● Description of the task: Please repeat each line below exactly, with no images in the copy.

● Given records:
.....

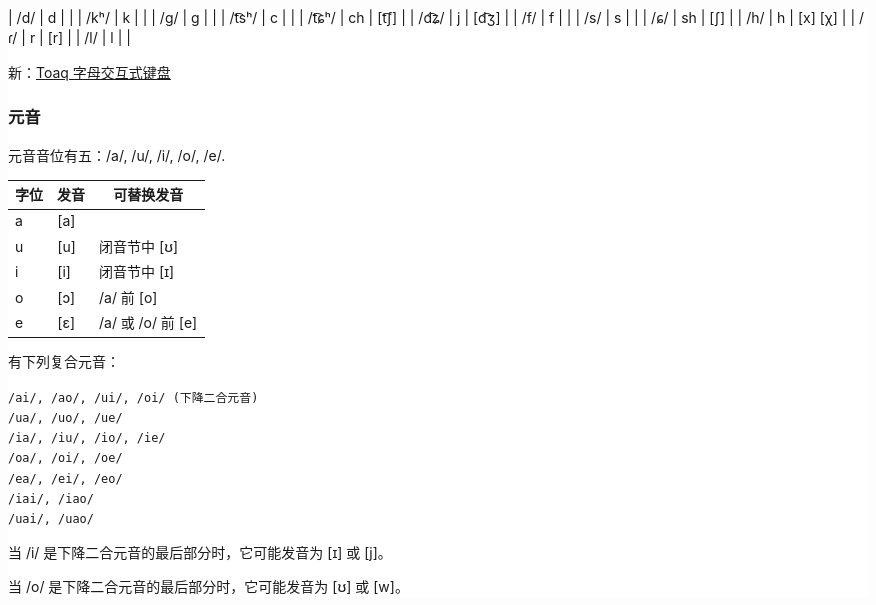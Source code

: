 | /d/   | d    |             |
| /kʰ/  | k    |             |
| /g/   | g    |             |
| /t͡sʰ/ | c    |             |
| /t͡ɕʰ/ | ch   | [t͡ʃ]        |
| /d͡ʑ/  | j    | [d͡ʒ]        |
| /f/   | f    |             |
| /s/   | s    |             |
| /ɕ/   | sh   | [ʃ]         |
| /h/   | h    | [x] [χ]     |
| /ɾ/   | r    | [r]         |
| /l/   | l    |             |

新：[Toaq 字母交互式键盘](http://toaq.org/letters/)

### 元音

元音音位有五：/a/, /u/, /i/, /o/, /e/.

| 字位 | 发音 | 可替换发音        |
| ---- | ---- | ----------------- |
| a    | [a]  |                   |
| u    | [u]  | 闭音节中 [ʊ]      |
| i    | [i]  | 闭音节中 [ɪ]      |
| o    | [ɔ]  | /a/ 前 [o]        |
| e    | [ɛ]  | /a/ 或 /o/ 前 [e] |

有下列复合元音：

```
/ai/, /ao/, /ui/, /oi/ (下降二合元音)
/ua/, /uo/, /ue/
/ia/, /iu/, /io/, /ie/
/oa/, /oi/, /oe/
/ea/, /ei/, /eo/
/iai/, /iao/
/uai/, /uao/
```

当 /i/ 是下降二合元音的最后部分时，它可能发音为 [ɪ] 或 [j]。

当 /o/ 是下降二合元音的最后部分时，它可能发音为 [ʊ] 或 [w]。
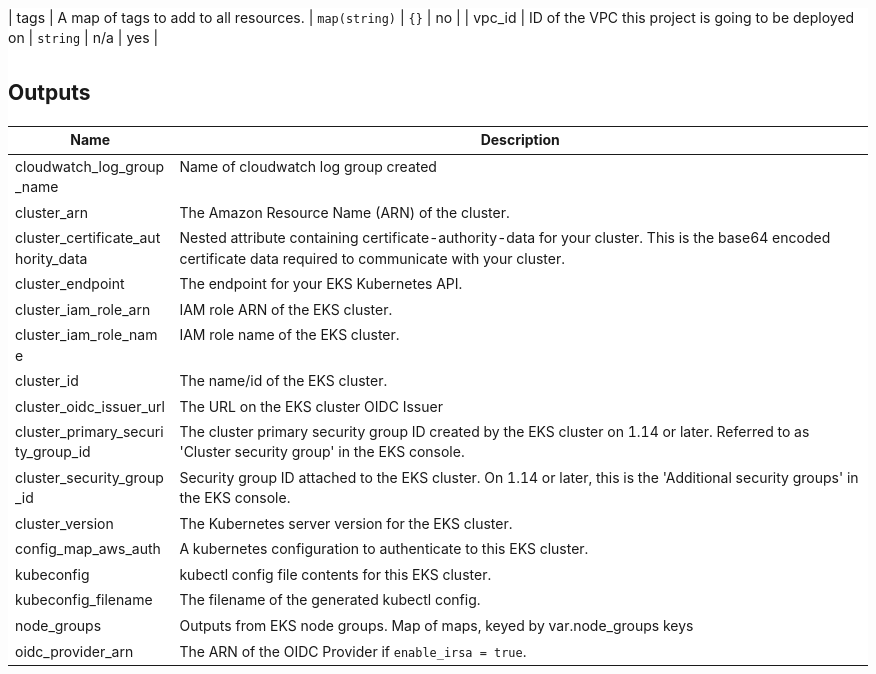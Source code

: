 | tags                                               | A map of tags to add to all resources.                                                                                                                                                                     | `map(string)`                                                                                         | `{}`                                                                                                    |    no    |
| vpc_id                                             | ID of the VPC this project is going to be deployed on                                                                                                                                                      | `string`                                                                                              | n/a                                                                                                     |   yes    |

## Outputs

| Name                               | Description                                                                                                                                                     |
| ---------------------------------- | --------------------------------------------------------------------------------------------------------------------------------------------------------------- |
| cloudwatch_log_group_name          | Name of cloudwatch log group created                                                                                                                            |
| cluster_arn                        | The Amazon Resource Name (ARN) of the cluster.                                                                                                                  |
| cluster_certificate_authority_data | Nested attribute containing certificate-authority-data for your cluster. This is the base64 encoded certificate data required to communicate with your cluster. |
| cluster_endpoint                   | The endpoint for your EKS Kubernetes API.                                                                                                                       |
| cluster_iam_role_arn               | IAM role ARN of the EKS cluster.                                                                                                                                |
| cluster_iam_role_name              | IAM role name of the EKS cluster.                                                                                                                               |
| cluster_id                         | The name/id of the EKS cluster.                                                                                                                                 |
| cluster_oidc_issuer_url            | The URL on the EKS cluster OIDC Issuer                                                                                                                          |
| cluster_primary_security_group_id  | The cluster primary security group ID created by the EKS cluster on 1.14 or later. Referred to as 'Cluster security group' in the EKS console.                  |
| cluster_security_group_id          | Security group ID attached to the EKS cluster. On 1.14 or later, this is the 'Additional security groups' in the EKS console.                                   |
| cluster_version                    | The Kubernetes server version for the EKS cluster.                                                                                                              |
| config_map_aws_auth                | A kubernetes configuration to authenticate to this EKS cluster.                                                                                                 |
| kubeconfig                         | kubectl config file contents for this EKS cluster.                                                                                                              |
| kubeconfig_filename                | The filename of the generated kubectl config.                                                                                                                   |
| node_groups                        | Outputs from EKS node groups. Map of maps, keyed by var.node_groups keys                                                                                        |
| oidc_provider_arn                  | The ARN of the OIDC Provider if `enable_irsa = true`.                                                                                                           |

.....

● Answer:
Source code

: | /d/   | d    |             |
| /kʰ/  | k    |             |
| /g/   | g    |             |
| /t͡sʰ/ | c    |             |
| /t͡ɕʰ/ | ch   | [t͡ʃ]        |
| /d͡ʑ/  | j    | [d͡ʒ]        |
| /f/   | f    |             |
| /s/   | s    |             |
| /ɕ/   | sh   | [ʃ]         |
| /h/   | h    | [x] [χ]     |
| /ɾ/   | r    | [r]         |
| /l/   | l    |             |

新：[Toaq 字母交互式键盘](http://toaq.org/letters/)

### 元音

元音音位有五：/a/, /u/, /i/, /o/, /e/.

| 字位 | 发音 | 可替换发音        |
| ---- | ---- | ----------------- |
| a    | [a]  |                   |
| u    | [u]  | 闭音节中 [ʊ]      |
| i    | [i]  | 闭音节中 [ɪ]      |
| o    | [ɔ]  | /a/ 前 [o]        |
| e    | [ɛ]  | /a/ 或 /o/ 前 [e] |

有下列复合元音：

```
/ai/, /ao/, /ui/, /oi/ (下降二合元音)
/ua/, /uo/, /ue/
/ia/, /iu/, /io/, /ie/
/oa/, /oi/, /oe/
/ea/, /ei/, /eo/
/iai/, /iao/
/uai/, /uao/
```

当 /i/ 是下降二合元音的最后部分时，它可能发音为 [ɪ] 或 [j]。

当 /o/ 是下降二合元音的最后部分时，它可能发音为 [ʊ] 或 [w]。
Source code

: | tags                                               | A map of tags to add to all resources.                                                                                                                                                                     | `map(string)`                                                                                         | `{}`                                                                                                    |    no    |
| vpc_id                                             | ID of the VPC this project is going to be deployed on                                                                                                                                                      | `string`                                                                                              | n/a                                                                                                     |   yes    |

## Outputs

| Name                               | Description                                                                                                                                                     |
| ---------------------------------- | --------------------------------------------------------------------------------------------------------------------------------------------------------------- |
| cloudwatch_log_group_name          | Name of cloudwatch log group created                                                                                                                            |
| cluster_arn                        | The Amazon Resource Name (ARN) of the cluster.                                                                                                                  |
| cluster_certificate_authority_data | Nested attribute containing certificate-authority-data for your cluster. This is the base64 encoded certificate data required to communicate with your cluster. |
| cluster_endpoint                   | The endpoint for your EKS Kubernetes API.                                                                                                                       |
| cluster_iam_role_arn               | IAM role ARN of the EKS cluster.                                                                                                                                |
| cluster_iam_role_name              | IAM role name of the EKS cluster.                                                                                                                               |
| cluster_id                         | The name/id of the EKS cluster.                                                                                                                                 |
| cluster_oidc_issuer_url            | The URL on the EKS cluster OIDC Issuer                                                                                                                          |
| cluster_primary_security_group_id  | The cluster primary security group ID created by the EKS cluster on 1.14 or later. Referred to as 'Cluster security group' in the EKS console.                  |
| cluster_security_group_id          | Security group ID attached to the EKS cluster. On 1.14 or later, this is the 'Additional security groups' in the EKS console.                                   |
| cluster_version                    | The Kubernetes server version for the EKS cluster.                                                                                                              |
| config_map_aws_auth                | A kubernetes configuration to authenticate to this EKS cluster.                                                                                                 |
| kubeconfig                         | kubectl config file contents for this EKS cluster.                                                                                                              |
| kubeconfig_filename                | The filename of the generated kubectl config.                                                                                                                   |
| node_groups                        | Outputs from EKS node groups. Map of maps, keyed by var.node_groups keys                                                                                        |
| oidc_provider_arn                  | The ARN of the OIDC Provider if `enable_irsa = true`.                                                                                                           |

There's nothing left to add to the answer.